Go over these records and count the lines with the string "ResetLab" in them; the count is all that should be returned.

==== Information provided

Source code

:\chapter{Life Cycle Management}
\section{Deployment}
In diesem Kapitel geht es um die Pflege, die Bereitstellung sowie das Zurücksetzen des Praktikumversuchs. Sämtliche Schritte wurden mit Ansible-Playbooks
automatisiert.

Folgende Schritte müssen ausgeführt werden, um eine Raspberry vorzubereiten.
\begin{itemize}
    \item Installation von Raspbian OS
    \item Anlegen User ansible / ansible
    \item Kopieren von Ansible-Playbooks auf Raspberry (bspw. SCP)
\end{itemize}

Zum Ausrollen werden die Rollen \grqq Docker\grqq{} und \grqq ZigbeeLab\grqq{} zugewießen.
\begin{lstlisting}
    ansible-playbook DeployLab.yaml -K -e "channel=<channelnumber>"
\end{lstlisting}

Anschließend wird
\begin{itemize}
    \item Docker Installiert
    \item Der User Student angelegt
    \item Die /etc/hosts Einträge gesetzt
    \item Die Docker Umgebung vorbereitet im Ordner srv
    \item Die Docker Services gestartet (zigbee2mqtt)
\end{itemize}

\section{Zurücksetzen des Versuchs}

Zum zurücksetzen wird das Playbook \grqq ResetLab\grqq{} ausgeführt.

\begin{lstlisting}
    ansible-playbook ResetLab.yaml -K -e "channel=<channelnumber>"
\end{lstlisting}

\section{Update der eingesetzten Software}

========
==== Information provided

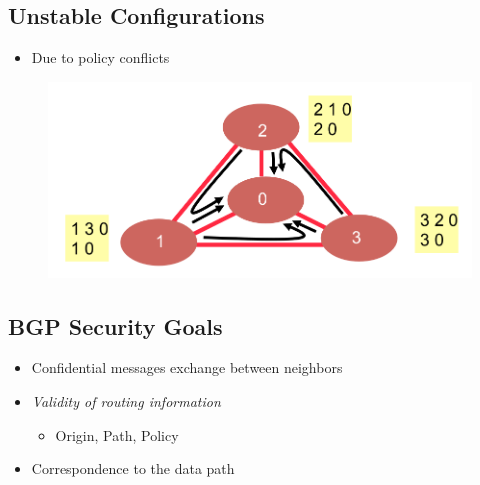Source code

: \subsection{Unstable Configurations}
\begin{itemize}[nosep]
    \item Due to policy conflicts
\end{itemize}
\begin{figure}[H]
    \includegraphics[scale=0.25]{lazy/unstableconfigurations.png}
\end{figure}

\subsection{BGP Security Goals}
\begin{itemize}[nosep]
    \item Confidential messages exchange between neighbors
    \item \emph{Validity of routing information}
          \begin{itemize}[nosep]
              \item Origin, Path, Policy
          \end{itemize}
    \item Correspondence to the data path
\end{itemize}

========

> **Result of the task**
2